►
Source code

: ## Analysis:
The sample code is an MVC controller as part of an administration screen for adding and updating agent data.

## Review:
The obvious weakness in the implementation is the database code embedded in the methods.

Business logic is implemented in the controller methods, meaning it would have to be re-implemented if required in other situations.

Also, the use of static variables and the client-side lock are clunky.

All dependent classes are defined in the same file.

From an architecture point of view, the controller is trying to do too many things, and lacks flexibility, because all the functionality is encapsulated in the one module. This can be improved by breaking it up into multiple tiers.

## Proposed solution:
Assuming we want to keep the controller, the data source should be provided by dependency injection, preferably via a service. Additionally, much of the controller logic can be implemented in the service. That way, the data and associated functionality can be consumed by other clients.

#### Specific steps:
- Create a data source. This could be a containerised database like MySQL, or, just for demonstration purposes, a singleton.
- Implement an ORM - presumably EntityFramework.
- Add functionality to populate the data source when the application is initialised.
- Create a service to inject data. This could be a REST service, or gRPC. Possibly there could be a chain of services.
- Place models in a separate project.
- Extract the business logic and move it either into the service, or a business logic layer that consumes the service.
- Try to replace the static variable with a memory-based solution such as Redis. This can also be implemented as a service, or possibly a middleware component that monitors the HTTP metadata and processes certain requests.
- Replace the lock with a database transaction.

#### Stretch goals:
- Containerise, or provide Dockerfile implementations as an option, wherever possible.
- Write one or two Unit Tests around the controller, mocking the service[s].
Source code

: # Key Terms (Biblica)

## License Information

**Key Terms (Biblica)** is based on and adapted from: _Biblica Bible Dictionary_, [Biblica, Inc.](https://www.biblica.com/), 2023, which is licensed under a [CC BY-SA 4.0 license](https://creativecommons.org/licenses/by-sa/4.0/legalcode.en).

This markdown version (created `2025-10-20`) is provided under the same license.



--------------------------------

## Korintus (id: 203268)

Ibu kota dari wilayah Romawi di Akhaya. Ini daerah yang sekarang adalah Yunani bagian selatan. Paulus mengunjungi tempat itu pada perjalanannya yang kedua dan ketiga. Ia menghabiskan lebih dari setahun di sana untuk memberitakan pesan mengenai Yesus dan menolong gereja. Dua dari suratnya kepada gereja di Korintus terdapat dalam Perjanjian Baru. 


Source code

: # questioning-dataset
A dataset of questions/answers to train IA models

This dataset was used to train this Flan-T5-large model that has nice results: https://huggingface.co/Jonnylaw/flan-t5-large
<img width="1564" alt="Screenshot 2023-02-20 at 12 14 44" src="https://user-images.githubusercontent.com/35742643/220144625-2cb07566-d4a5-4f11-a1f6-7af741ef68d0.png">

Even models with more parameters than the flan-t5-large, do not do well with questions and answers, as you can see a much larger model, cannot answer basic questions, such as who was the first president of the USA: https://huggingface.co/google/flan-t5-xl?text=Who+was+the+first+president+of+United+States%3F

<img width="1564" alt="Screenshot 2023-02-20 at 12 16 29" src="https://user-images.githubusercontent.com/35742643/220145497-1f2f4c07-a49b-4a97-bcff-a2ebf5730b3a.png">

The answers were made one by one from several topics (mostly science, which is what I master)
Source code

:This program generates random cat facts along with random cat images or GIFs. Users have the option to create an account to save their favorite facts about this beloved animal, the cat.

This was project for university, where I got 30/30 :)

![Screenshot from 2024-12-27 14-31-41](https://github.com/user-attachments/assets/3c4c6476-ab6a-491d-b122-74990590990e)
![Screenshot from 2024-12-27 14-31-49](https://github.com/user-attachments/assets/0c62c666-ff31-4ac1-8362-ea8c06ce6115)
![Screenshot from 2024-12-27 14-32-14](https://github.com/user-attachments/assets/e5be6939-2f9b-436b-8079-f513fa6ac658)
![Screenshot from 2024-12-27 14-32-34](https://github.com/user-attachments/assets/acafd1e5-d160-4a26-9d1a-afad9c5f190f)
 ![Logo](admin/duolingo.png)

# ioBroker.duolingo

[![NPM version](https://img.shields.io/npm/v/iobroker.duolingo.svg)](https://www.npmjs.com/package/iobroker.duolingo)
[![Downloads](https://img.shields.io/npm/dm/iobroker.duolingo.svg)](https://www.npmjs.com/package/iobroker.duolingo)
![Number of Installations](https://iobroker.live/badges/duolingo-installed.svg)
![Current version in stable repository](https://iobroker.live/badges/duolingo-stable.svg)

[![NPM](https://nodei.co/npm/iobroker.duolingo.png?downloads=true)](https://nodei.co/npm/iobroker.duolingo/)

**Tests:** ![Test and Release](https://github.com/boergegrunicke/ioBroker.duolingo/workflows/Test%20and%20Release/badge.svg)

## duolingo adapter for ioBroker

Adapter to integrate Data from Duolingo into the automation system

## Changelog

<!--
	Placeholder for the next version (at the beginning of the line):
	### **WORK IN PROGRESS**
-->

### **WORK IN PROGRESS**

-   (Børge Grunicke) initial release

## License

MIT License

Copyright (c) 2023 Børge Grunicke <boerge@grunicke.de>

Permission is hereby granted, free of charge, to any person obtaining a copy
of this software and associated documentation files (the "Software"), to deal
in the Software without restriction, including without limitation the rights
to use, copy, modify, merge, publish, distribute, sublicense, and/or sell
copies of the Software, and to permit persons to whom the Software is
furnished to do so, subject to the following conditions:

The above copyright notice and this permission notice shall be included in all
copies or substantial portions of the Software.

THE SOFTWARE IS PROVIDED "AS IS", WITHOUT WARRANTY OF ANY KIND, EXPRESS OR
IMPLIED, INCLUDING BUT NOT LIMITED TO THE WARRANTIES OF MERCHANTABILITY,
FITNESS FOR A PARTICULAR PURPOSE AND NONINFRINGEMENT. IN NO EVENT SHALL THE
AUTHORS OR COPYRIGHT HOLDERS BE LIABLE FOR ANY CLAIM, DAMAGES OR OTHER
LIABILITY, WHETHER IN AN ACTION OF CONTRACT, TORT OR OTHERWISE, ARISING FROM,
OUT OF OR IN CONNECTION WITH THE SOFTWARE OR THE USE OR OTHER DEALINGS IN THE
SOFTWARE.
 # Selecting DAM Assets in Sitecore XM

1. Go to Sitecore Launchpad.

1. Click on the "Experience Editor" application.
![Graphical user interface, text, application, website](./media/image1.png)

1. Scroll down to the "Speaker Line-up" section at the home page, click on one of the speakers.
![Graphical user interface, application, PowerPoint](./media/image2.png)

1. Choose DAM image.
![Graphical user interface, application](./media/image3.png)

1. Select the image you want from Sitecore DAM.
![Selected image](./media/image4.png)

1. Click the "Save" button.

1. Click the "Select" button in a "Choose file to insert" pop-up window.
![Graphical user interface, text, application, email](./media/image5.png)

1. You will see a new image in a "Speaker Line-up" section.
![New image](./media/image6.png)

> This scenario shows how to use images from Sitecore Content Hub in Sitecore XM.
◄
**Activity:**
Retype the entries exactly, please. Leave no line out.

**Problem solution:**
Source code

: ## Analysis:
The sample code is an MVC controller as part of an administration screen for adding and updating agent data.

## Review:
The obvious weakness in the implementation is the database code embedded in the methods.

Business logic is implemented in the controller methods, meaning it would have to be re-implemented if required in other situations.

Also, the use of static variables and the client-side lock are clunky.

All dependent classes are defined in the same file.

From an architecture point of view, the controller is trying to do too many things, and lacks flexibility, because all the functionality is encapsulated in the one module. This can be improved by breaking it up into multiple tiers.

## Proposed solution:
Assuming we want to keep the controller, the data source should be provided by dependency injection, preferably via a service. Additionally, much of the controller logic can be implemented in the service. That way, the data and associated functionality can be consumed by other clients.

#### Specific steps:
- Create a data source. This could be a containerised database like MySQL, or, just for demonstration purposes, a singleton.
- Implement an ORM - presumably EntityFramework.
- Add functionality to populate the data source when the application is initialised.
- Create a service to inject data. This could be a REST service, or gRPC. Possibly there could be a chain of services.
- Place models in a separate project.
- Extract the business logic and move it either into the service, or a business logic layer that consumes the service.
- Try to replace the static variable with a memory-based solution such as Redis. This can also be implemented as a service, or possibly a middleware component that monitors the HTTP metadata and processes certain requests.
- Replace the lock with a database transaction.

#### Stretch goals:
- Containerise, or provide Dockerfile implementations as an option, wherever possible.
- Write one or two Unit Tests around the controller, mocking the service[s].
Source code

: # Key Terms (Biblica)

## License Information

**Key Terms (Biblica)** is based on and adapted from: _Biblica Bible Dictionary_, [Biblica, Inc.](https://www.biblica.com/), 2023, which is licensed under a [CC BY-SA 4.0 license](https://creativecommons.org/licenses/by-sa/4.0/legalcode.en).

This markdown version (created `2025-10-20`) is provided under the same license.



--------------------------------

## Korintus (id: 203268)

Ibu kota dari wilayah Romawi di Akhaya. Ini daerah yang sekarang adalah Yunani bagian selatan. Paulus mengunjungi tempat itu pada perjalanannya yang kedua dan ketiga. Ia menghabiskan lebih dari setahun di sana untuk memberitakan pesan mengenai Yesus dan menolong gereja. Dua dari suratnya kepada gereja di Korintus terdapat dalam Perjanjian Baru. 


Source code

: # questioning-dataset
A dataset of questions/answers to train IA models

This dataset was used to train this Flan-T5-large model that has nice results: https://huggingface.co/Jonnylaw/flan-t5-large
<img width="1564" alt="Screenshot 2023-02-20 at 12 14 44" src="https://user-images.githubusercontent.com/35742643/220144625-2cb07566-d4a5-4f11-a1f6-7af741ef68d0.png">

Even models with more parameters than the flan-t5-large, do not do well with questions and answers, as you can see a much larger model, cannot answer basic questions, such as who was the first president of the USA: https://huggingface.co/google/flan-t5-xl?text=Who+was+the+first+president+of+United+States%3F

<img width="1564" alt="Screenshot 2023-02-20 at 12 16 29" src="https://user-images.githubusercontent.com/35742643/220145497-1f2f4c07-a49b-4a97-bcff-a2ebf5730b3a.png">

The answers were made one by one from several topics (mostly science, which is what I master)
Source code

:This program generates random cat facts along with random cat images or GIFs. Users have the option to create an account to save their favorite facts about this beloved animal, the cat.

This was project for university, where I got 30/30 :)

![Screenshot from 2024-12-27 14-31-41](https://github.com/user-attachments/assets/3c4c6476-ab6a-491d-b122-74990590990e)
![Screenshot from 2024-12-27 14-31-49](https://github.com/user-attachments/assets/0c62c666-ff31-4ac1-8362-ea8c06ce6115)
![Screenshot from 2024-12-27 14-32-14](https://github.com/user-attachments/assets/e5be6939-2f9b-436b-8079-f513fa6ac658)
![Screenshot from 2024-12-27 14-32-34](https://github.com/user-attachments/assets/acafd1e5-d160-4a26-9d1a-afad9c5f190f)
 ![Logo](admin/duolingo.png)

# ioBroker.duolingo

[![NPM version](https://img.shields.io/npm/v/iobroker.duolingo.svg)](https://www.npmjs.com/package/iobroker.duolingo)
[![Downloads](https://img.shields.io/npm/dm/iobroker.duolingo.svg)](https://www.npmjs.com/package/iobroker.duolingo)
![Number of Installations](https://iobroker.live/badges/duolingo-installed.svg)
![Current version in stable repository](https://iobroker.live/badges/duolingo-stable.svg)

[![NPM](https://nodei.co/npm/iobroker.duolingo.png?downloads=true)](https://nodei.co/npm/iobroker.duolingo/)

**Tests:** ![Test and Release](https://github.com/boergegrunicke/ioBroker.duolingo/workflows/Test%20and%20Release/badge.svg)

## duolingo adapter for ioBroker

Adapter to integrate Data from Duolingo into the automation system

## Changelog

<!--
	Placeholder for the next version (at the beginning of the line):
	### **WORK IN PROGRESS**
-->

### **WORK IN PROGRESS**

-   (Børge Grunicke) initial release

## License

MIT License

Copyright (c) 2023 Børge Grunicke <boerge@grunicke.de>

Permission is hereby granted, free of charge, to any person obtaining a copy
of this software and associated documentation files (the "Software"), to deal
in the Software without restriction, including without limitation the rights
to use, copy, modify, merge, publish, distribute, sublicense, and/or sell
copies of the Software, and to permit persons to whom the Software is
furnished to do so, subject to the following conditions:

The above copyright notice and this permission notice shall be included in all
copies or substantial portions of the Software.

THE SOFTWARE IS PROVIDED "AS IS", WITHOUT WARRANTY OF ANY KIND, EXPRESS OR
IMPLIED, INCLUDING BUT NOT LIMITED TO THE WARRANTIES OF MERCHANTABILITY,
FITNESS FOR A PARTICULAR PURPOSE AND NONINFRINGEMENT. IN NO EVENT SHALL THE
AUTHORS OR COPYRIGHT HOLDERS BE LIABLE FOR ANY CLAIM, DAMAGES OR OTHER
LIABILITY, WHETHER IN AN ACTION OF CONTRACT, TORT OR OTHERWISE, ARISING FROM,
OUT OF OR IN CONNECTION WITH THE SOFTWARE OR THE USE OR OTHER DEALINGS IN THE
SOFTWARE.
 # Selecting DAM Assets in Sitecore XM

1. Go to Sitecore Launchpad.

1. Click on the "Experience Editor" application.
![Graphical user interface, text, application, website](./media/image1.png)

1. Scroll down to the "Speaker Line-up" section at the home page, click on one of the speakers.
![Graphical user interface, application, PowerPoint](./media/image2.png)

1. Choose DAM image.
![Graphical user interface, application](./media/image3.png)

1. Select the image you want from Sitecore DAM.
![Selected image](./media/image4.png)

1. Click the "Save" button.

1. Click the "Select" button in a "Choose file to insert" pop-up window.
![Graphical user interface, text, application, email](./media/image5.png)

1. You will see a new image in a "Speaker Line-up" section.
![New image](./media/image6.png)

> This scenario shows how to use images from Sitecore Content Hub in Sitecore XM.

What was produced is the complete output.